Take every line from the records below that includes the word "file".

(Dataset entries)
__________________________________________________

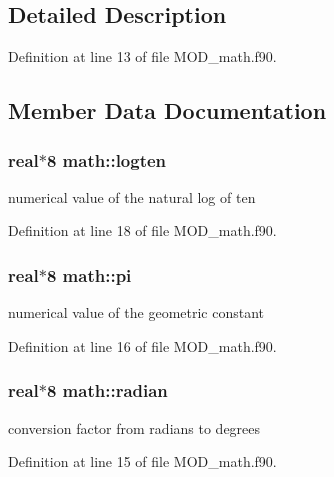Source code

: \subsection{Detailed Description}


Definition at line 13 of file M\-O\-D\-\_\-math.\-f90.



\subsection{Member Data Documentation}
\hypertarget{classmath_a8691ad8a010a0a20ca259a70ea8bf242}{
\subsubsection[{logten}]{\setlength{\rightskip}{0pt plus 5cm}real$\ast$8 math\-::logten}}\label{classmath_a8691ad8a010a0a20ca259a70ea8bf242}


numerical value of the natural log of ten 



Definition at line 18 of file M\-O\-D\-\_\-math.\-f90.

\hypertarget{classmath_a150fc8a877628e302d3a2c349b1d38e1}{
\subsubsection[{pi}]{\setlength{\rightskip}{0pt plus 5cm}real$\ast$8 math\-::pi}}\label{classmath_a150fc8a877628e302d3a2c349b1d38e1}


numerical value of the geometric constant 



Definition at line 16 of file M\-O\-D\-\_\-math.\-f90.

\hypertarget{classmath_a9d21837b0d1dba1f56f6b55213417e1e}{
\subsubsection[{radian}]{\setlength{\rightskip}{0pt plus 5cm}real$\ast$8 math\-::radian}}\label{classmath_a9d21837b0d1dba1f56f6b55213417e1e}


conversion factor from radians to degrees 



Definition at line 15 of file M\-O\-D\-\_\-math.\-f90.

__________________________________________________

◆ **Written answer**:
Definition at line 13 of file M\-O\-D\-\_\-math.\-f90.
Definition at line 18 of file M\-O\-D\-\_\-math.\-f90.
Definition at line 16 of file M\-O\-D\-\_\-math.\-f90.
Definition at line 15 of file M\-O\-D\-\_\-math.\-f90.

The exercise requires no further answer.